To Disclose or Not to Disclose? That is the Question
- Posted by Roger Hendricks
- On 07/07/2015
- 0 Comments
Non-disclosure is a significant problem in the industry. A fine line often exists where the client is not exactly sure what constitutes disclosure and non-disclosure. Where do we stand?
Often the answer is that each case is unique. However, as much as the line can be very fine it can also be clear cut where the client is in no doubt as to what their position is. FAnews received the following interesting article from Byron O’Connor, Director: Dispute Resolution, and Verushca Pillay, Director: Corporate and Commercial, at Cliffe Dekker Hofmeyr which discusses this issue.
A contract of good faith
An insurance contract is one of utmost good faith and in order to accurately assess the risk; the insurer relies, almost exclusively, on information provided by the insured. There is therefore a duty on the insured to disclose all material information relevant to the risk that is to be underwritten.

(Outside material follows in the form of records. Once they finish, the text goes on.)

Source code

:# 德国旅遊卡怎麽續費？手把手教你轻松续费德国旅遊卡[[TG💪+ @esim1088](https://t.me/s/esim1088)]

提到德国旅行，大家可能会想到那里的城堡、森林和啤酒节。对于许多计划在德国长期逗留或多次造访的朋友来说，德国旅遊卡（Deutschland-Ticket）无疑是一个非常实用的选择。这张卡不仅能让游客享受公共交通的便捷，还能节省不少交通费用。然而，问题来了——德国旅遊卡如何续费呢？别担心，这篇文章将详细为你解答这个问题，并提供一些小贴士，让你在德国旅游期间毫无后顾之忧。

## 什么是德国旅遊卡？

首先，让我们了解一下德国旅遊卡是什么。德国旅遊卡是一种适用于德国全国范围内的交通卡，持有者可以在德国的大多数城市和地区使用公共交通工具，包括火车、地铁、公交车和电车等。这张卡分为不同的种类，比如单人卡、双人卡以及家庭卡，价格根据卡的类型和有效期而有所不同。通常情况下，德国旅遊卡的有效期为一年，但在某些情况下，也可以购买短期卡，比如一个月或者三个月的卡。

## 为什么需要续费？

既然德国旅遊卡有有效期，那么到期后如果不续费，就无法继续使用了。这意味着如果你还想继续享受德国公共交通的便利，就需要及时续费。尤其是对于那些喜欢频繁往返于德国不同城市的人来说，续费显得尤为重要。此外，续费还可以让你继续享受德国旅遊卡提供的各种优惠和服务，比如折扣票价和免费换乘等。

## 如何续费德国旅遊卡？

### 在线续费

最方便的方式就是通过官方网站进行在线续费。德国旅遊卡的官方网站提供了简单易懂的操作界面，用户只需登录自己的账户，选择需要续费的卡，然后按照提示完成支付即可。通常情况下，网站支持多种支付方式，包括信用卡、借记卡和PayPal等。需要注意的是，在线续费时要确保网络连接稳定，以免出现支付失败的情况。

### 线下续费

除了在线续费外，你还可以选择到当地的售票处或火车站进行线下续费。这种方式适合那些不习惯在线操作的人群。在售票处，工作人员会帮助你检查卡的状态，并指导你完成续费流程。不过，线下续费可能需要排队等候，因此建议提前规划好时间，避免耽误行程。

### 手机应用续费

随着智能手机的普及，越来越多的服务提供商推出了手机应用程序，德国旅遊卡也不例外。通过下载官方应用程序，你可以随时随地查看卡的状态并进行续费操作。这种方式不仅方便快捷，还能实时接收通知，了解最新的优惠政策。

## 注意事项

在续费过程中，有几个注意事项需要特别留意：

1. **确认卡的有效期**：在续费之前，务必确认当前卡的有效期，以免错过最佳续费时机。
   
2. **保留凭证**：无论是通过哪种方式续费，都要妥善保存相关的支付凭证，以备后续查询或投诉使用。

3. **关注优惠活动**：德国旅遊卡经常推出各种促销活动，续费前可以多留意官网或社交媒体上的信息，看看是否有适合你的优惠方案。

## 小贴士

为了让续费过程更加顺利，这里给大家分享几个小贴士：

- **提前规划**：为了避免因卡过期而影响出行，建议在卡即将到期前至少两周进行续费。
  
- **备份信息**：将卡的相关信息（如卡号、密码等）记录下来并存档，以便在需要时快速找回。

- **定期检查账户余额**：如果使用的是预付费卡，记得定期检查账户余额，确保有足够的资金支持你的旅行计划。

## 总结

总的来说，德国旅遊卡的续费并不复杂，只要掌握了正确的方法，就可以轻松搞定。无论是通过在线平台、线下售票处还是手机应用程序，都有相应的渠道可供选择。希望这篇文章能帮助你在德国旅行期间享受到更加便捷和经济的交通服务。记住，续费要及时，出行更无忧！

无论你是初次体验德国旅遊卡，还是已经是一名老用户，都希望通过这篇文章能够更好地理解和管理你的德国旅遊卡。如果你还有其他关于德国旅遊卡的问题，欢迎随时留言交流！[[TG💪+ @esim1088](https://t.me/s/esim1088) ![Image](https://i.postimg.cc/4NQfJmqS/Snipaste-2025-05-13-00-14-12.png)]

In the matter of Regent Insurance (the insurer) v King’s Property Development (the insured), the insured, had one of its buildings damaged by fire and claimed the costs of the repairs and lost rental from its insurer.
The insurer rejected the claim alleging that the insured failed to disclose material information when it applied for the insurance policy. This non-disclosure was the insured’s failure to advise the insurer that the insured premises was occupied by a tenant (Elite Fibre Gauteng) which manufactured truck and trailer bodies using highly flammable materials; a risk that the insured would not have taken on had it known the nature of Elite’s business.
Treading the line
There were many requests for quotations for cover of the premises as well as various revisions to the policy between the insured’s insurance brokers and the insurer. Throughout these communications, however, the insured did not disclose to the insurer that a tenant was occupying the premises and using highly flammable materials to manufacture its products.
Section 53(1) of the Short-Term Insurance Act, No 53 of 1998 (Act) states that a policy will not be invalidated on account of a failure to disclose information unless that non-disclosure is likely to have materially affected the assessment of risk under the policy.
The Supreme Court of Appeal (SCA) stated that since the introduction of section 53 of the Act, the test in respect of misrepresentations and non-disclosure is an objective one, involving a two-pronged enquiry:
– the insurer must first prove materiality of the non-disclosure; and
– then prove that the non-disclosure induced it to conclude the contract.
The SCA further noted that the question to be asked is whether a reasonable person would have considered the fact not disclosed to be relevant to the assessment of risk by the insurer.
In this matter, the SCA found that while the insurance broker for the insured could have ascertained information about the premises from available records, what he would not have discovered was that the premises was being rented out by an entity manufacturing products using highly flammable materials.
The SCA found that had the insurer known that the premises was used to manufacture products made from highly flammable materials, it would have refused the cover.
The SCA found that Elite’s occupation of the premises, which the insured failed to disclose, made a material difference to the assessment of risk. The SCA therefore found that the insurer was induced to enter into the contract by the non-disclosure of Elite’s business.
It is clear that one of the prerequisites for proper assessment of risk by the insurer is for the insured to make a full disclosure of all information material to the insurer’s assessment of risk. Failure to do so entitles the insurer to repudiate a claim if that failure materially affects the insurer’s assessment of risk.